David Williamson’s penultimate play is a combustible cocktail of viewpoints on the Australian government’s refugee and asylum policy. Shake and stir and off it goes.
Retired judge Roger (played by Andrew McFarlane) is being thrown a 70th birthday party in his Pymble home.
Supervised by his wife Sue (Belinda Giblin), it’s meant to be a family-only affair, though that in itself is enough to guarantee acrimony.
Roger and Sue’s children are poles apart, their views seemingly irreconcilable.
Eldest daughter Lisa (Danielle King) is a left-leaning activist concerned with refugee rights.
Michael (Jamie Oxenbould) is a born-again Christian and prosperity gospel evangelist.
Emily (Ella Prince) serves aboard a Border Force patrol boat.
To this already unstable mixture, Williamson adds two catalysts. The first is Emily’s partner and patrol boat commander Nolene (Bishanyia Vincent). Second is Lisa’s surprise guest, Saba (Sabryna Walters), an Iranian asylum seeker on the run having made it to the mainland for psychiatric assessment in the wake of a suicide attempt.
What should be a celebration turns into a no-holds-barred dinner table shit-fight in which old grievances are weaponised by people desperate to hold the moral high ground. A microcosmic representation of the hardliner vs progressive stoush playing out in Australian culture and politics emerges.

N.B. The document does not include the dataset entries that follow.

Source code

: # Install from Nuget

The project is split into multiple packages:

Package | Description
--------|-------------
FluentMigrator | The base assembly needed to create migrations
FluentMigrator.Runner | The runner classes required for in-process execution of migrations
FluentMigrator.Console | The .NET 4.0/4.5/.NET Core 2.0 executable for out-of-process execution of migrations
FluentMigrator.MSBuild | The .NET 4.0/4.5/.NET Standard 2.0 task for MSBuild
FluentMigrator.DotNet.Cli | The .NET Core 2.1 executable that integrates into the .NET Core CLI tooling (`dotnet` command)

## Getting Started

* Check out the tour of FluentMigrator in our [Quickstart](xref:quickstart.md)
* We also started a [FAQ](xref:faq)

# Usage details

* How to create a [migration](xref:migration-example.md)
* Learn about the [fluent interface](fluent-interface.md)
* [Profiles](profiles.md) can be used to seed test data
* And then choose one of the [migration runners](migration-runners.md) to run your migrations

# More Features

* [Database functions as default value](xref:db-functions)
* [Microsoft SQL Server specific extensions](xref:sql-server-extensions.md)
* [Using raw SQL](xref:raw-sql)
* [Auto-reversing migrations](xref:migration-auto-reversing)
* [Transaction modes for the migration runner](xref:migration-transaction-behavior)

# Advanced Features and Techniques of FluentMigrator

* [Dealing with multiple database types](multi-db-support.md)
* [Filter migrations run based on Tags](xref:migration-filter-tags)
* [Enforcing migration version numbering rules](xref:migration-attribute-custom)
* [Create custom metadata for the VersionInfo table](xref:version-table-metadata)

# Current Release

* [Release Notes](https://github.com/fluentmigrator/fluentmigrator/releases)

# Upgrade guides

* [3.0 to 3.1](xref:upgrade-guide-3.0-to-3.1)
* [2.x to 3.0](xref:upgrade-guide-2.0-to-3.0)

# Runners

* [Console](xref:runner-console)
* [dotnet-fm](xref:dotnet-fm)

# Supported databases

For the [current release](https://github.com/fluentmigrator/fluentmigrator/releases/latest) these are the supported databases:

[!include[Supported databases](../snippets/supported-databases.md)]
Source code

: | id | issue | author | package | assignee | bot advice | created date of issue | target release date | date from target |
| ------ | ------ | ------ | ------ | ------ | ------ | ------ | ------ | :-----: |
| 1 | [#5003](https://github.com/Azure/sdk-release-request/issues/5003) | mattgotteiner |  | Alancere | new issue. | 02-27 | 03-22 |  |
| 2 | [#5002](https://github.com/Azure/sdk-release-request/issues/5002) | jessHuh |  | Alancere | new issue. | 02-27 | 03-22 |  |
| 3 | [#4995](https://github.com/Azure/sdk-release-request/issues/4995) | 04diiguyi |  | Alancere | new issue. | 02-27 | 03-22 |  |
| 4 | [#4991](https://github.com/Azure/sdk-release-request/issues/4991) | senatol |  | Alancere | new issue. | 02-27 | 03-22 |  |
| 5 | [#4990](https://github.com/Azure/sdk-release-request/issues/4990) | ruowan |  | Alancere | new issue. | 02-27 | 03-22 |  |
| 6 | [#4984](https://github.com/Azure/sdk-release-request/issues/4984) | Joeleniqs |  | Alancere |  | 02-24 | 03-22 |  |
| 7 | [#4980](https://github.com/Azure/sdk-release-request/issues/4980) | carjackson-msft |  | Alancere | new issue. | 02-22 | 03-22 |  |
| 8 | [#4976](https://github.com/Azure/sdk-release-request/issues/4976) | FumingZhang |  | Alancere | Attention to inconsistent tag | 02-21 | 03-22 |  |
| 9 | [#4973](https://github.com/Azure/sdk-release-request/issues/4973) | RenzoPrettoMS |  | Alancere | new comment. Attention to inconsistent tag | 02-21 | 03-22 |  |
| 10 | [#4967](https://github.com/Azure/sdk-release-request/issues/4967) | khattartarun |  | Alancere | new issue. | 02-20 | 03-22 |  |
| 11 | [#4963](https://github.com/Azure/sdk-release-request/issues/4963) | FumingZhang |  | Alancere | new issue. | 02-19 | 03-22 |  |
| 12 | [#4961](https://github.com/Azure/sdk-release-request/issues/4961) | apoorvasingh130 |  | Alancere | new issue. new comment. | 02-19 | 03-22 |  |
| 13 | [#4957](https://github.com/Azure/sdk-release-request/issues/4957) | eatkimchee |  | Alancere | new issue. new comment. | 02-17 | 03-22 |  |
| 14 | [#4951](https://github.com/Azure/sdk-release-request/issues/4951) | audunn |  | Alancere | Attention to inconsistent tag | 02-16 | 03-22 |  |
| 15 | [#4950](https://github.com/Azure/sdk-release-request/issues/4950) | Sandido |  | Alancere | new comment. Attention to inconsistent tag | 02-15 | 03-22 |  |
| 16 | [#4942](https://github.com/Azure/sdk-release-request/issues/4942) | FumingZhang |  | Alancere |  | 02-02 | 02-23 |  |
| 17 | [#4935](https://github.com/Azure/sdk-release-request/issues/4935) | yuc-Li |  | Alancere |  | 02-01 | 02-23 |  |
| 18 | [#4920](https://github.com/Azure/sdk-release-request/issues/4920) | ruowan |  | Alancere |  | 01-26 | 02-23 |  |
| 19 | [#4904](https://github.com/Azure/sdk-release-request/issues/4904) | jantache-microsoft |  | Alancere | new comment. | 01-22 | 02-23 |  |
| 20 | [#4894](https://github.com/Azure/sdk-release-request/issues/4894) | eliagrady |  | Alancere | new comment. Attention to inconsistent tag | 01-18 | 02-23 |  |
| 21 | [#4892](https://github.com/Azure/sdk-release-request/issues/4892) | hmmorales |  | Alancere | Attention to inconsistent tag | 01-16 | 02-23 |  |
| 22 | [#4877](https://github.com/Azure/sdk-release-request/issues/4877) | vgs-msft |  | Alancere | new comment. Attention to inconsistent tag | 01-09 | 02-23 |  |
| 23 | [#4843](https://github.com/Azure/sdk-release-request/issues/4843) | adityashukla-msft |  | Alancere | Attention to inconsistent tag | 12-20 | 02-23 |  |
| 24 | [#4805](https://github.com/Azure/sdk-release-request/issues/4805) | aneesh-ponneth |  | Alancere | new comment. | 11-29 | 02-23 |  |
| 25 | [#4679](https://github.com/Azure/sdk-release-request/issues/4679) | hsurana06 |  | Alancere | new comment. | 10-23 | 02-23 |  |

Family Values is as angry a play I’ve seen from Williamson in 20-odd years. His conflict is overly diagrammatic, but there’s palpable heat in his writing this time.
Directed by Lee Lewis, the production is brisk (the play is just 90 minutes long and played straight-through) and matters come to a head entertainingly.
McFarlane and Giblin holding the centre strongly and Oxenbould wrings every last comic drop available in the role of Michael. Vincent carries the role of antagonist-prime effortlessly and Walters makes a powerful late statement through Saba’s depiction of life in a Nauruan detention camp.
The ending doesn’t entirely satisfy. The proposed solution to the problem of Saba’s presence is convoluted and strikes as unlikely to succeed were this real life. That it does here suggests the privileged have less to fear when it comes to voicing and acting on their disquiet than they imagine.